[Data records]
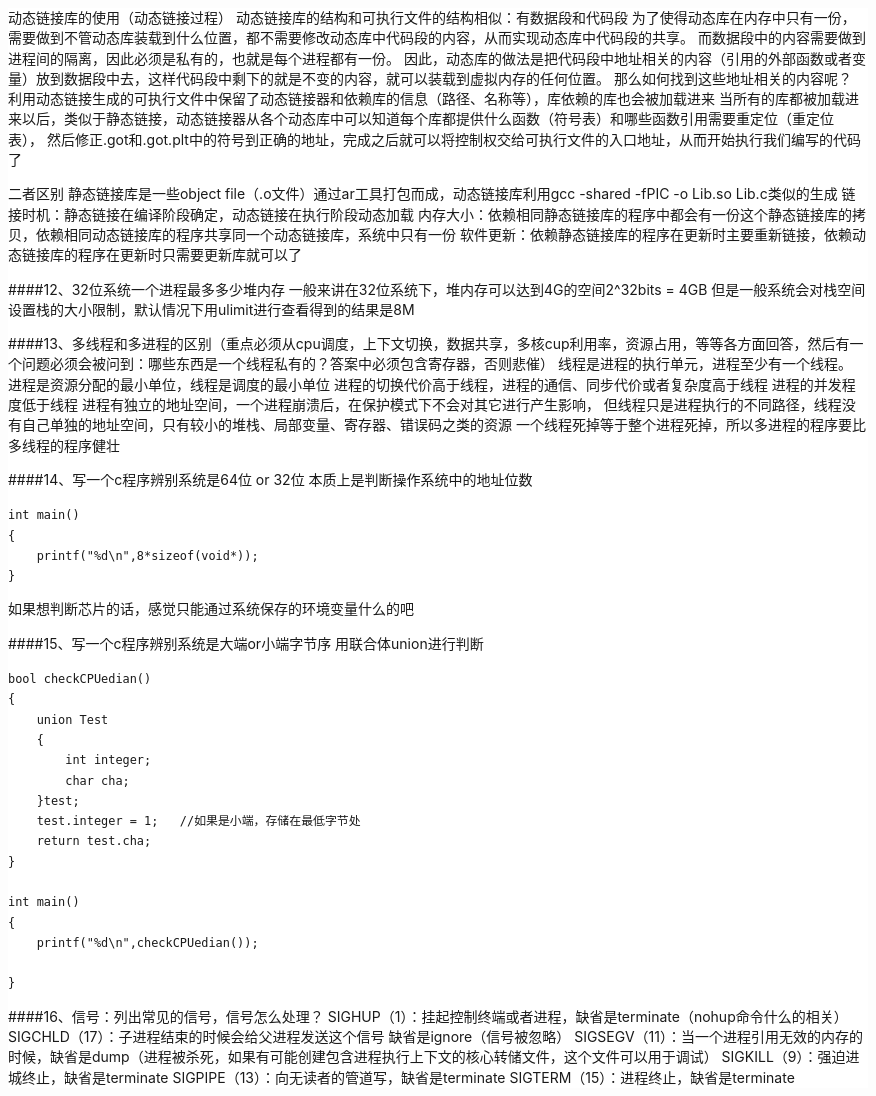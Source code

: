 动态链接库的使用（动态链接过程）
动态链接库的结构和可执行文件的结构相似：有数据段和代码段
为了使得动态库在内存中只有一份，需要做到不管动态库装载到什么位置，都不需要修改动态库中代码段的内容，从而实现动态库中代码段的共享。
而数据段中的内容需要做到进程间的隔离，因此必须是私有的，也就是每个进程都有一份。
因此，动态库的做法是把代码段中地址相关的内容（引用的外部函数或者变量）放到数据段中去，这样代码段中剩下的就是不变的内容，就可以装载到虚拟内存的任何位置。
那么如何找到这些地址相关的内容呢？
利用动态链接生成的可执行文件中保留了动态链接器和依赖库的信息（路径、名称等），库依赖的库也会被加载进来
当所有的库都被加载进来以后，类似于静态链接，动态链接器从各个动态库中可以知道每个库都提供什么函数（符号表）和哪些函数引用需要重定位（重定位表），
然后修正.got和.got.plt中的符号到正确的地址，完成之后就可以将控制权交给可执行文件的入口地址，从而开始执行我们编写的代码了

二者区别
静态链接库是一些object file（.o文件）通过ar工具打包而成，动态链接库利用gcc -shared -fPIC -o Lib.so Lib.c类似的生成
链接时机：静态链接在编译阶段确定，动态链接在执行阶段动态加载
内存大小：依赖相同静态链接库的程序中都会有一份这个静态链接库的拷贝，依赖相同动态链接库的程序共享同一个动态链接库，系统中只有一份
软件更新：依赖静态链接库的程序在更新时主要重新链接，依赖动态链接库的程序在更新时只需要更新库就可以了

####12、32位系统一个进程最多多少堆内存
一般来讲在32位系统下，堆内存可以达到4G的空间2^32bits = 4GB
但是一般系统会对栈空间设置栈的大小限制，默认情况下用ulimit进行查看得到的结果是8M

####13、多线程和多进程的区别（重点必须从cpu调度，上下文切换，数据共享，多核cup利用率，资源占用，等等各方面回答，然后有一个问题必须会被问到：哪些东西是一个线程私有的？答案中必须包含寄存器，否则悲催）
线程是进程的执行单元，进程至少有一个线程。
进程是资源分配的最小单位，线程是调度的最小单位
进程的切换代价高于线程，进程的通信、同步代价或者复杂度高于线程
进程的并发程度低于线程
进程有独立的地址空间，一个进程崩溃后，在保护模式下不会对其它进行产生影响，
但线程只是进程执行的不同路径，线程没有自己单独的地址空间，只有较小的堆栈、局部变量、寄存器、错误码之类的资源
一个线程死掉等于整个进程死掉，所以多进程的程序要比多线程的程序健壮

####14、写一个c程序辨别系统是64位 or 32位
本质上是判断操作系统中的地址位数
```
int main()
{
	printf("%d\n",8*sizeof(void*));
}
```
如果想判断芯片的话，感觉只能通过系统保存的环境变量什么的吧

####15、写一个c程序辨别系统是大端or小端字节序
用联合体union进行判断
```
bool checkCPUedian()
{
    union Test
    {
        int integer;
        char cha;
    }test;
    test.integer = 1;   //如果是小端，存储在最低字节处
    return test.cha;
}

int main()
{
    printf("%d\n",checkCPUedian());

}
```
####16、信号：列出常见的信号，信号怎么处理？
SIGHUP（1）：挂起控制终端或者进程，缺省是terminate（nohup命令什么的相关）
SIGCHLD（17）：子进程结束的时候会给父进程发送这个信号 缺省是ignore（信号被忽略）
SIGSEGV（11）：当一个进程引用无效的内存的时候，缺省是dump（进程被杀死，如果有可能创建包含进程执行上下文的核心转储文件，这个文件可以用于调试）
SIGKILL（9）：强迫进城终止，缺省是terminate
SIGPIPE（13）：向无读者的管道写，缺省是terminate
SIGTERM（15）：进程终止，缺省是terminate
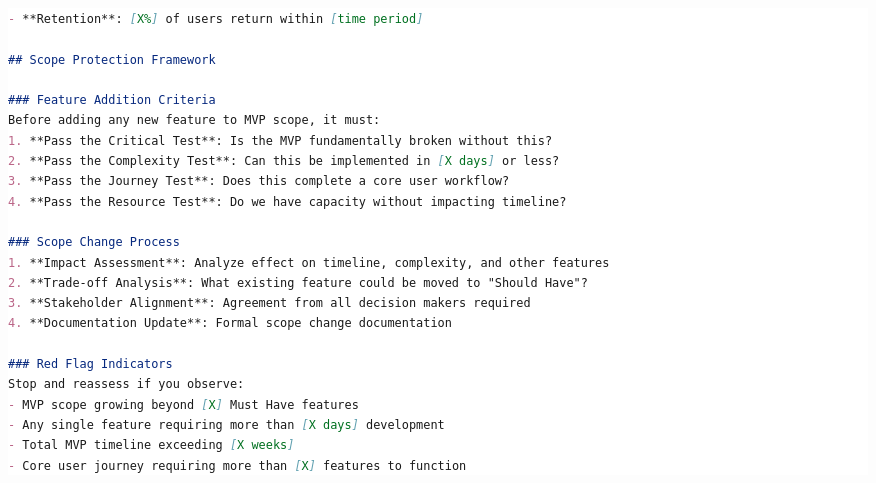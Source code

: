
 ```markdown
- **Retention**: [X%] of users return within [time period]

## Scope Protection Framework

### Feature Addition Criteria
Before adding any new feature to MVP scope, it must:
1. **Pass the Critical Test**: Is the MVP fundamentally broken without this?
2. **Pass the Complexity Test**: Can this be implemented in [X days] or less?
3. **Pass the Journey Test**: Does this complete a core user workflow?
4. **Pass the Resource Test**: Do we have capacity without impacting timeline?

### Scope Change Process
1. **Impact Assessment**: Analyze effect on timeline, complexity, and other features
2. **Trade-off Analysis**: What existing feature could be moved to "Should Have"?
3. **Stakeholder Alignment**: Agreement from all decision makers required
4. **Documentation Update**: Formal scope change documentation

### Red Flag Indicators
Stop and reassess if you observe:
- MVP scope growing beyond [X] Must Have features
- Any single feature requiring more than [X days] development
- Total MVP timeline exceeding [X weeks]
- Core user journey requiring more than [X] features to function
```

Required action - Could you copy every line from the records that mentions the word "without"?

Exercise result -
1. **Pass the Critical Test**: Is the MVP fundamentally broken without this?
4. **Pass the Resource Test**: Do we have capacity without impacting timeline?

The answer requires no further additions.